Correios de Angola
- Logo of Correios de Angola

Postal Administration overview
- Formed: December 7, 1798; 227 years ago
- Headquarters: Largo Fernando Coelho da Cruz, n.º 12 – 1.º, Rua do 1º Congresso do MPLA 12, Luanda, Angola;
- Motto: Tudo por si
- Website: https://www.correiosdeangola.ao/

= Correios de Angola =

Company responsible for postal service in Angola

Empresa Nacional de Correios e Telégrafos de Angola (lit. 'National Post and Telegraph Company of Angola', abbr. ENCTA), operating as Correios de Angola (/pt/, lit. 'Post of Angola'), is the state-owned company responsible for postal service in Angola.

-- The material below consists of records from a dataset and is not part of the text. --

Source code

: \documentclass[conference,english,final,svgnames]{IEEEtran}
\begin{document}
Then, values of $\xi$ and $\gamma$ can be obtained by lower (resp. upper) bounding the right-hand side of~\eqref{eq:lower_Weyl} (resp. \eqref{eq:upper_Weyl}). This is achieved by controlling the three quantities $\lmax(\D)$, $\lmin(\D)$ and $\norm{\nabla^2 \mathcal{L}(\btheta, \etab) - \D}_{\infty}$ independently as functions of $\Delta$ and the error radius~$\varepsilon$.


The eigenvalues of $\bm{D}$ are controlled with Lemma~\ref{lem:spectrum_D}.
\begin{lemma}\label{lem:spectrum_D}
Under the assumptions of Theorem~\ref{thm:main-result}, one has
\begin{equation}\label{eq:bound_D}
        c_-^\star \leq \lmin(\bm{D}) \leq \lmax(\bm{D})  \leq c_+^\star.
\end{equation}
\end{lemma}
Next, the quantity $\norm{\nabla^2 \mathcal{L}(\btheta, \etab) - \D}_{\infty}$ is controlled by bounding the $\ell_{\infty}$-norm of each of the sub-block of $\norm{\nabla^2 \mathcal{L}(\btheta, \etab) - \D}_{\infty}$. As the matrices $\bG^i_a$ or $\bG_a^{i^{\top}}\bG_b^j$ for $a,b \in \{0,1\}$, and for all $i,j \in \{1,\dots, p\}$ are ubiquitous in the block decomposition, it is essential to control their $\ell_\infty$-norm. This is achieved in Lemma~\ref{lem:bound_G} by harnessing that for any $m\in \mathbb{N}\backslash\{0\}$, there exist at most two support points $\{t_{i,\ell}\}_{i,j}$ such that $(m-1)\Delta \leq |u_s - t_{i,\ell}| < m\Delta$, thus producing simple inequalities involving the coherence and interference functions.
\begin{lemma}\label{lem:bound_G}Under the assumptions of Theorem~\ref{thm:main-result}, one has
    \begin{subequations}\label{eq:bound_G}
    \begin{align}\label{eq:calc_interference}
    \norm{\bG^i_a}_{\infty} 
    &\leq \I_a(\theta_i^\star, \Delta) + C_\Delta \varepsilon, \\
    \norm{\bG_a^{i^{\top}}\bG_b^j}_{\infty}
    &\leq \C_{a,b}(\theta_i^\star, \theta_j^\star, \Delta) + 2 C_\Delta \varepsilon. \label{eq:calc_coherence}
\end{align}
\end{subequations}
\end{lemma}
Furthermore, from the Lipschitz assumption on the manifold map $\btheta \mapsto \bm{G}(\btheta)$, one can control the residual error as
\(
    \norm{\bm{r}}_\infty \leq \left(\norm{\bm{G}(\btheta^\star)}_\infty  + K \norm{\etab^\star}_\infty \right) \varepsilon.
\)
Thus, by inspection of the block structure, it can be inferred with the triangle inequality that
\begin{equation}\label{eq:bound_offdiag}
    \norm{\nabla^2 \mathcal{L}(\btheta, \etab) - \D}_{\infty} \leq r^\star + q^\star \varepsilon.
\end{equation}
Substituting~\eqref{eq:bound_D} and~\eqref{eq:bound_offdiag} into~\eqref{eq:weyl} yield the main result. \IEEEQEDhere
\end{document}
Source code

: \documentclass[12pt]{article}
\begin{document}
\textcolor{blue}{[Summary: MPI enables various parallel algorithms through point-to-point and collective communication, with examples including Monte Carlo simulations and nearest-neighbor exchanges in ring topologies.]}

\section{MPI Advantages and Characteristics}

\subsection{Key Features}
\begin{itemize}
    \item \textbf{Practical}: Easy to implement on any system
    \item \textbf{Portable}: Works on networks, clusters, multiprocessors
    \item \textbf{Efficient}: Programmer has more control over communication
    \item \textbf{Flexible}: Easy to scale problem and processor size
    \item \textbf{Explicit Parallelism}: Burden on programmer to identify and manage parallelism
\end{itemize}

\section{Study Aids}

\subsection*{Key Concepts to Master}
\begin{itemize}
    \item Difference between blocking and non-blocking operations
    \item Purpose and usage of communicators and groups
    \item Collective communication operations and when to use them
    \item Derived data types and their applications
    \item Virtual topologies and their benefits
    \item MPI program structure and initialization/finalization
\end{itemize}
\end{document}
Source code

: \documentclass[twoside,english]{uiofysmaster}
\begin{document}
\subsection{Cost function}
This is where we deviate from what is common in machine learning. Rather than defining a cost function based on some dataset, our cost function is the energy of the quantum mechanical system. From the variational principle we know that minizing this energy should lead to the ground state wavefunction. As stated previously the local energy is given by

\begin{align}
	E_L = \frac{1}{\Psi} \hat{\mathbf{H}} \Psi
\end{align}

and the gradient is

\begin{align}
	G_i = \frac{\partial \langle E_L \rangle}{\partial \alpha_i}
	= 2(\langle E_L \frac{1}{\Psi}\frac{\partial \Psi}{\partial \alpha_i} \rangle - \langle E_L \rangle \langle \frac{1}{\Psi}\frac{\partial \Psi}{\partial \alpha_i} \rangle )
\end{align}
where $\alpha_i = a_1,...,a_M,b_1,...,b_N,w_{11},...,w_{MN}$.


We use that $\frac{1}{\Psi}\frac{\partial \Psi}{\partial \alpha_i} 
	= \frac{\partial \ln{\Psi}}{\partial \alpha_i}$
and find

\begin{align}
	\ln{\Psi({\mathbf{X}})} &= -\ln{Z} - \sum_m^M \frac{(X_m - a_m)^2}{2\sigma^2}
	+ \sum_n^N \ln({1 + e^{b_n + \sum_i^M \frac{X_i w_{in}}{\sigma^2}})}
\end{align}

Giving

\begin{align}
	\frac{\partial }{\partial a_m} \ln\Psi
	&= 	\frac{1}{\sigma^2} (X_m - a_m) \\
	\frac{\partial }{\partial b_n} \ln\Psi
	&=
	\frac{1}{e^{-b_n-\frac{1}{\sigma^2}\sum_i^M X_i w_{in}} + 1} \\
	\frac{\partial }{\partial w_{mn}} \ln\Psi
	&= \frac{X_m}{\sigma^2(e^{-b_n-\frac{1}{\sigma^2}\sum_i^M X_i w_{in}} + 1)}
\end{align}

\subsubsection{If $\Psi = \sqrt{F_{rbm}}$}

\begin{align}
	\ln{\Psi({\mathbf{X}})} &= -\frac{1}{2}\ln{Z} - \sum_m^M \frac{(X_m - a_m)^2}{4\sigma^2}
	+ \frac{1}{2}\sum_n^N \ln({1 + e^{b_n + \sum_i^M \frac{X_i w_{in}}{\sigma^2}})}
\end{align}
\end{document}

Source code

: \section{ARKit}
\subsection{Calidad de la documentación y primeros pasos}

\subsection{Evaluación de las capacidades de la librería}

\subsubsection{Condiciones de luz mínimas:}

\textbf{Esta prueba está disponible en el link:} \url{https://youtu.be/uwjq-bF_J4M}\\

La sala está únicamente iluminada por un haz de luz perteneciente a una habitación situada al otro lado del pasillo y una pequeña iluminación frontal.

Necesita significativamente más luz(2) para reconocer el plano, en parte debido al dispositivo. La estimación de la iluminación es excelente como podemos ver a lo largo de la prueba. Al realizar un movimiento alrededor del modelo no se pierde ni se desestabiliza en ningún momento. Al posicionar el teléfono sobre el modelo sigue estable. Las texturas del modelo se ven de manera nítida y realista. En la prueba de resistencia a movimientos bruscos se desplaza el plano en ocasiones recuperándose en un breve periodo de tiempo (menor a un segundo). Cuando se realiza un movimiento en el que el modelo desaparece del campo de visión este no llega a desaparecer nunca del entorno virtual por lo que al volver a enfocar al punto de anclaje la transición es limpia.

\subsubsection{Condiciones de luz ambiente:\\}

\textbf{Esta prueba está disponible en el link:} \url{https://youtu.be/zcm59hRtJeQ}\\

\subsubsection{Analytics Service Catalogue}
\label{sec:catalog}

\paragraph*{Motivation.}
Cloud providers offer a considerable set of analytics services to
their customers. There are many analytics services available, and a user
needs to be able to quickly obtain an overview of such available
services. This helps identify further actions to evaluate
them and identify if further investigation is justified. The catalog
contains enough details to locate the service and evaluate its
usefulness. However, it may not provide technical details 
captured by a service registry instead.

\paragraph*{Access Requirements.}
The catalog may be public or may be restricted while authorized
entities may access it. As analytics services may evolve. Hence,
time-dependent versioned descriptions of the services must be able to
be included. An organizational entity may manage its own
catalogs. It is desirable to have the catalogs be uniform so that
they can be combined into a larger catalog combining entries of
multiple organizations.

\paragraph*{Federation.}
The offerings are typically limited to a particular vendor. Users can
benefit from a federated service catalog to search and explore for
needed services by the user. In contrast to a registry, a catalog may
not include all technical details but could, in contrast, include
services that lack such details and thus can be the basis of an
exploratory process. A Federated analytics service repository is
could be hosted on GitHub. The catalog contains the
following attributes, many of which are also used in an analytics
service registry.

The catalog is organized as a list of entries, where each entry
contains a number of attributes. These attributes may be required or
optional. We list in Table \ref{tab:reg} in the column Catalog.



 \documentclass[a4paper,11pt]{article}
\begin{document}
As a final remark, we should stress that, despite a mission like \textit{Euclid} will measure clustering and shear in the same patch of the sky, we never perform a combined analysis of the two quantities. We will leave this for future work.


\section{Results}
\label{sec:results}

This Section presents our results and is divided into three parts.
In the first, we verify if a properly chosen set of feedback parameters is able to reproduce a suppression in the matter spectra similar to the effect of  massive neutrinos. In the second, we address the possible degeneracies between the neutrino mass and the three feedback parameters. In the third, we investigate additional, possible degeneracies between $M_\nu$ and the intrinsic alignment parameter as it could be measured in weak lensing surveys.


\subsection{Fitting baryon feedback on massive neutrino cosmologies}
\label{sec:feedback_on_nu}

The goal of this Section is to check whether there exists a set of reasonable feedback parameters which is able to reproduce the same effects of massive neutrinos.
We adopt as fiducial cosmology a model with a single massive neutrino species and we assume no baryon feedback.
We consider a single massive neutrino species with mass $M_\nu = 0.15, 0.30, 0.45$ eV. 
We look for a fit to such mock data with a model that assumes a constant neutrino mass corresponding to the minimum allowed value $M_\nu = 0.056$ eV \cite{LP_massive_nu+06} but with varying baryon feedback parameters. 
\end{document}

The oldest continuously operating Angolan company, it began operations on December 7, 1798, under the name "Service of Letter Post in Angola".

In 1880, postal services in Portugal and the colonies were centralized under the authority of the Directorate-General of Posts, Telegraphs and Lighthouses, which maintained regional directorates, including one in Luanda.

The transformations imposed by the Angolan War of Independence necessitated Organic Decree No. 492 of October 4, 1973, issued by the then Minister of Overseas Territories, which decentralized the service and made the Directorate of Postal and Telecommunications Services of Angola autonomous again.

The postal service was nationalized in November 1975. The first Angolan to head the Directorate of Postal and Telecommunications Services was Ilídio Machado, starting in 1976.

The Directorate of Postal and Telecommunications Services of Angola was admitted to the Universal Postal Union on March 3, 1977.

In 1980, the Directorate of Postal and Telecommunications Services of Angola was affected by decrees 16/80 and 17/80 of the People's Revolutionary Council, which simultaneously separated part of the institution to form the National Telecommunications Company (ENATEL), with the original institutional structure assuming the name National Post and Telegraph Company of Angola (ENCTA).